On Wed, Jul 15, 2015 at 11:48:14AM +0800, Zhaolei wrote:
> From: Zhao Lei <zhaolei@xxxxxxxxxxxxxx>
>
> Liu Bo <bo.li.liu@xxxxxxxxxx> reported a lockdep warning of
> delayed_iput_sem in xfstests generic/241:
> [ 2061.345955] =============================================
> [ 2061.346027] [ INFO: possible recursive locking detected ]
> [ 2061.346027] 4.1.0+ #268 Tainted: G W
> [ 2061.346027] ---------------------------------------------
> [ 2061.346027] btrfs-cleaner/3045 is trying to acquire lock:
> [ 2061.346027] (&fs_info->delayed_iput_sem){++++..}, at:
> [<ffffffff814063ab>] btrfs_run_delayed_iputs+0x6b/0x100
> [ 2061.346027] but task is already holding lock:
> [ 2061.346027] (&fs_info->delayed_iput_sem){++++..}, at: [<ffffffff814063ab>] btrfs_run_delayed_iputs+0x6b/0x100
> [ 2061.346027] other info that might help us debug this:
> [ 2061.346027] Possible unsafe locking scenario:
>
> [ 2061.346027] CPU0
> [ 2061.346027] ----
> [ 2061.346027] lock(&fs_info->delayed_iput_sem);
> [ 2061.346027] lock(&fs_info->delayed_iput_sem);
> [ 2061.346027]
> *** DEADLOCK ***
> It is rarely happened, about 1/400 in my test env.
>
> The reason is recursion of btrfs_run_delayed_iputs():
> cleaner_kthread
> -> btrfs_run_delayed_iputs() *1
> -> get delayed_iput_sem lock *2
> -> iput()
> -> ...
> -> btrfs_commit_transaction()
> -> btrfs_run_delayed_iputs() *1
> -> get delayed_iput_sem lock (dead lock) *2
> *1: recursion of btrfs_run_delayed_iputs()

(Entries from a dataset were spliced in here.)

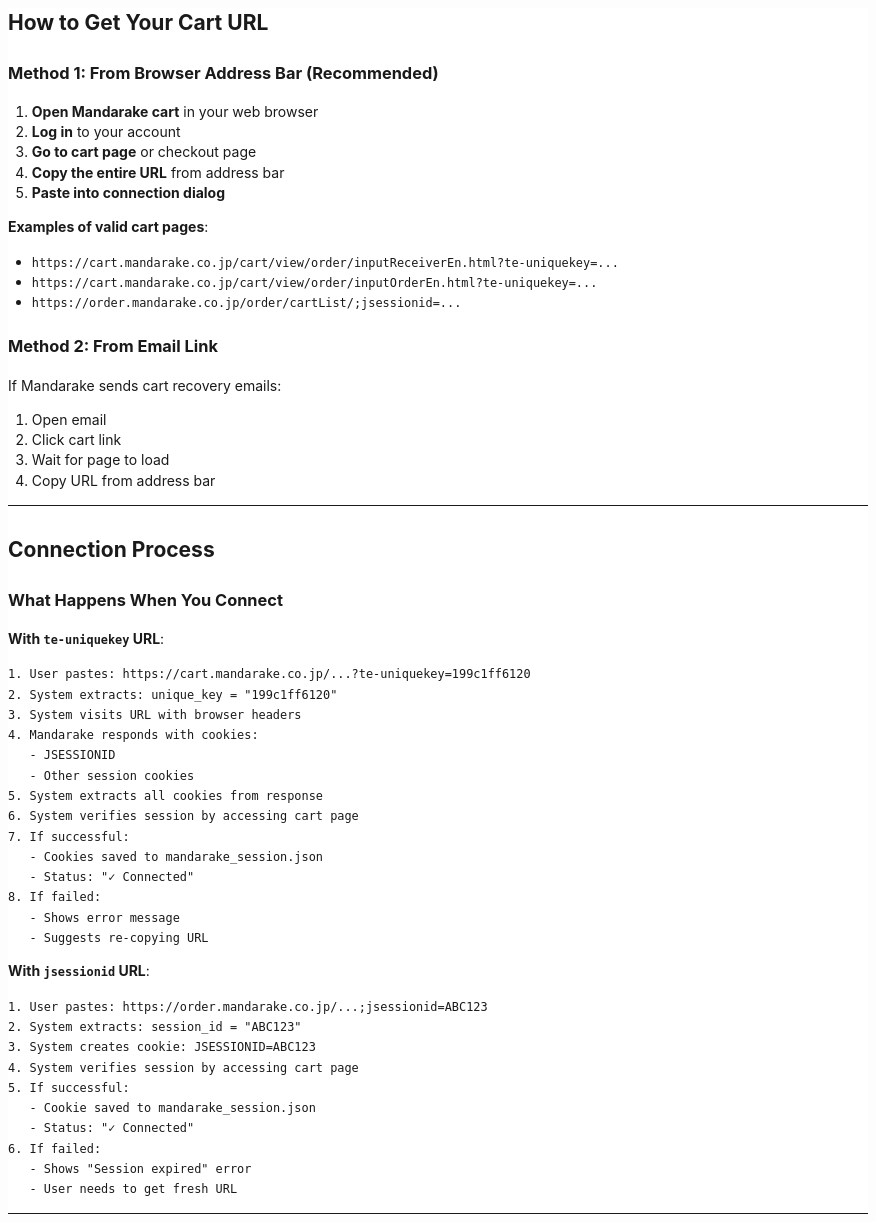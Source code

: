 ## How to Get Your Cart URL

### Method 1: From Browser Address Bar (Recommended)

1. **Open Mandarake cart** in your web browser
2. **Log in** to your account
3. **Go to cart page** or checkout page
4. **Copy the entire URL** from address bar
5. **Paste into connection dialog**

**Examples of valid cart pages**:
- `https://cart.mandarake.co.jp/cart/view/order/inputReceiverEn.html?te-uniquekey=...`
- `https://cart.mandarake.co.jp/cart/view/order/inputOrderEn.html?te-uniquekey=...`
- `https://order.mandarake.co.jp/order/cartList/;jsessionid=...`

### Method 2: From Email Link

If Mandarake sends cart recovery emails:
1. Open email
2. Click cart link
3. Wait for page to load
4. Copy URL from address bar

---

## Connection Process

### What Happens When You Connect

**With `te-uniquekey` URL**:
```
1. User pastes: https://cart.mandarake.co.jp/...?te-uniquekey=199c1ff6120
2. System extracts: unique_key = "199c1ff6120"
3. System visits URL with browser headers
4. Mandarake responds with cookies:
   - JSESSIONID
   - Other session cookies
5. System extracts all cookies from response
6. System verifies session by accessing cart page
7. If successful:
   - Cookies saved to mandarake_session.json
   - Status: "✓ Connected"
8. If failed:
   - Shows error message
   - Suggests re-copying URL
```

**With `jsessionid` URL**:
```
1. User pastes: https://order.mandarake.co.jp/...;jsessionid=ABC123
2. System extracts: session_id = "ABC123"
3. System creates cookie: JSESSIONID=ABC123
4. System verifies session by accessing cart page
5. If successful:
   - Cookie saved to mandarake_session.json
   - Status: "✓ Connected"
6. If failed:
   - Shows "Session expired" error
   - User needs to get fresh URL
```

---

> *2: warning of lockdep about delayed_iput_sem
>
> When fs is in high stress, new iputs may added into fs_info->delayed_iputs
> list when btrfs_run_delayed_iputs() is running, which cause
> second btrfs_run_delayed_iputs() run into down_read(&fs_info->delayed_iput_sem)
> again, and cause above lockdep warning.
>
> Actually, it will not cause real problem because both locks are read lock,
> but to avoid lockdep warning, we can do a fix.
>
> Fix:
> Don't do btrfs_run_delayed_iputs() in btrfs_commit_transaction() for
> cleaner_kthread thread to break above recursion path.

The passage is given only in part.